Birding is often a game of rapid response. Fastest focus first. Plenty of interesting birds have been drifting in and out of Berkshire throughout the winter, but they come and go like the east wind. You have to be quick to catch them. It’s been a ‘waxwing winter’ but they’ve hardly been faithful visitors: one day they’re here, and the next they’ve moved on to no-local-birder-knows where. Similarly, the wind is blasting right through you one day under leaden skies, but by the next day the sun is out and the sap rises again.
No surprise then that just as it looked like we’d turned the final corner towards spring, the wind returned with a vengeance. Monday was dry-ice cold and as bitter as lemons, grey, raw, and hard-edged. Not even a pleasantly crisp cold, more akin to being sliced open with a rough-hewn Stone Age arrowhead. Everybody and everything was keeping a sensibly low profile: the usual dog walkers were absent from the scene and even the blue and great tits, usually so boisterous, were keeping their heads down. Only a woodpigeon or two and a scavenging magpie ventured forth, their rustling and rattling the only sounds audible above the wind’s relentless howl.
I was out braving the conditions and, to be honest, quite regretting the idea when I noticed on the path ahead a pale, strangely familiar shape. By appearance I thought it must be a domestic bird out on some fool’s errand from a local dovecote. A kindred spirit then, since I too was a fool who had left the comfort of my domestic environment for no obvious gain. But when I looked closer, it wasn’t an ornamental bird that peered back at all but one with an unmistakeable woodpigeonesque air. It was exactly like a regular woodpigeon in every detail, except that each of its feathers was pure, dazzling white. And then it was away, bursting into flight with all the usual fuss and clatter associated with its kind, leaving only a ghost of its image behind as I stared after it.

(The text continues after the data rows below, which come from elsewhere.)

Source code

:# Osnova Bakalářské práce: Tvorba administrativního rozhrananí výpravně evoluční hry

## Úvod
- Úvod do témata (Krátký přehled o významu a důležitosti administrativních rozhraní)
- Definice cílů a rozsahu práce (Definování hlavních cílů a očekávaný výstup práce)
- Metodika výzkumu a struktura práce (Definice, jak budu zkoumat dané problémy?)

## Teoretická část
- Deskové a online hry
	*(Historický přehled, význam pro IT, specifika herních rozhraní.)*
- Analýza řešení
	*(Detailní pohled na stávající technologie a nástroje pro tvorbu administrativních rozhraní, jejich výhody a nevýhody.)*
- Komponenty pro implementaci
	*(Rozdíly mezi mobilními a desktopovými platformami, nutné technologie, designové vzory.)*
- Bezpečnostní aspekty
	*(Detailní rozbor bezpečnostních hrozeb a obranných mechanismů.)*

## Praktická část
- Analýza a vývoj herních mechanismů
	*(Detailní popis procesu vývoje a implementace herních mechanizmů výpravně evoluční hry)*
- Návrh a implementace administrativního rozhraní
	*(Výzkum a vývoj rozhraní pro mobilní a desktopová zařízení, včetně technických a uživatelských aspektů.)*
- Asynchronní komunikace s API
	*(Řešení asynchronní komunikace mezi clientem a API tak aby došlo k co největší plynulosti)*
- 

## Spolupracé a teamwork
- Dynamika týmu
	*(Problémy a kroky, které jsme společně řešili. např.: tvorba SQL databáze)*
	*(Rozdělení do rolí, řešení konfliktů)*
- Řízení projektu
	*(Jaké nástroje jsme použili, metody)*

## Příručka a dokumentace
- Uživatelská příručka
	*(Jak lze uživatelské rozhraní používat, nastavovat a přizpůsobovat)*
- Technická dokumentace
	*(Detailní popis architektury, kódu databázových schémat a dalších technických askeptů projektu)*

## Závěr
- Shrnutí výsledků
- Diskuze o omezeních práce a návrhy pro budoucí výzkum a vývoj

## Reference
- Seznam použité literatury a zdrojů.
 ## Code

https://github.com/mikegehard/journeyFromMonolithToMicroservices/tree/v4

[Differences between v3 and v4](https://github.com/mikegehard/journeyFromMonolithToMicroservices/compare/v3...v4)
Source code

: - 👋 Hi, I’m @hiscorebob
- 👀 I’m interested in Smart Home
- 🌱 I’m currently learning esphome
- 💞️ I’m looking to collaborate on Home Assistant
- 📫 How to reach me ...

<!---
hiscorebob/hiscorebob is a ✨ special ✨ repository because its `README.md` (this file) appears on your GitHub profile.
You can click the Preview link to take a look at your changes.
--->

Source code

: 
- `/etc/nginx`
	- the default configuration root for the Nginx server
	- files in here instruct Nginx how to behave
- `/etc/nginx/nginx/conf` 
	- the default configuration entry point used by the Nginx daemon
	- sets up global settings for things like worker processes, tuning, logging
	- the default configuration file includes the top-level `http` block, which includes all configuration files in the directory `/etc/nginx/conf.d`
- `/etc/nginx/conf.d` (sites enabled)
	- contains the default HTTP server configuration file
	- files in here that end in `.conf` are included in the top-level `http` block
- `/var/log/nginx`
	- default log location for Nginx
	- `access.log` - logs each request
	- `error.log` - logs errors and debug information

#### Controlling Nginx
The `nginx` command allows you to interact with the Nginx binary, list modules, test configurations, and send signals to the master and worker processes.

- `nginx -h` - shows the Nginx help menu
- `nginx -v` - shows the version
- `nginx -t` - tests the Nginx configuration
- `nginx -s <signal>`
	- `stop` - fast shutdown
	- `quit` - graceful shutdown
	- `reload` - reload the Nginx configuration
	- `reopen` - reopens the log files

On Tuesday the sun came back, providing just enough light to entice me a little further afield. I passed a pleasant enough half hour in the Lea Farm hide, admiring a flock of wigeon which were making their distinctly ovine way across a grassy field. The cold soon drove me on, but as I stood to leave I was informed that a Mediterranean gull had been showing beautifully just before I arrived, and was bound to still be there, somewhere in the midst of some 200 other gulls. If I’d left home but 20 minutes earlier, the county tick would have been mine. Like I said, you have to be quick to play this game.
I didn’t mind, though. Sure, it was partly because the sights and sounds of that species were fresh in my mind from Saturday, so much so that to see another Med. gull so soon would seem almost greedy. But I still got slightly odd looks when I smiled, shrugged, and left anyway on being told the news. Even when I explained about the weekend. That’s because birding – or, more to the point, twitching – is ostensibly about actually finding and seeing ‘the’ bird. Preferably new birds, ticks of one kind or another.
But aren’t we tired of the chase? In our hearts, don’t we know that it’s better to stand back and let the birds find us? Isn’t the spectacle enough; are we not satisfied with the wild everyday beauty of the world? Just what exactly are we doing out there, fair weather or foul? What on this good green earth are we looking for?
These thoughts whirled about my mind as I retreated from the hide along the Loddon path, and then just as I was about to head for home the sky filled up with a host of gulls moving in the same pattern. They came out of nowhere and everywhere, fifty, a hundred, two hundred, more, materialising from all directions, a complete takeover of the sky. As quickly as they appeared, each gull moved off west. Just for a moment I wondered if the Med. gull was among them, but here the futility of pursuing it was laid bare by the speed of the flock, which vanished with the first flakes of a snow flurry riding the wind behind them.
I pulled up at home just as snow began to fall more steadily. I sat in the driver’s seat watching for a few minutes, my eyes following each fragile cluster of ice crystals as it fell, hit the car windscreen and instantly began to dwindle into nothing. It was something I’ve seen probably hundreds of times before, yet it was utterly transfixing. Maybe that is what we birders are doing, I thought: watching snow melt on a window. Struggling to see as many specks of beauty as we can in the brief moments before they’re gone, each as unique as a single snowflake.
Step back, and a human life doesn’t seem to posses any more permanence. If I’m lucky I’ll be around for another half century at least, but by the slow clock of the universe you and I might as well be made of ice. That needn’t be a dispiriting thought. If we strive to live well we can at least hope that like the snow, and like the silver birds, our lives will leave beautiful trails behind as they fade.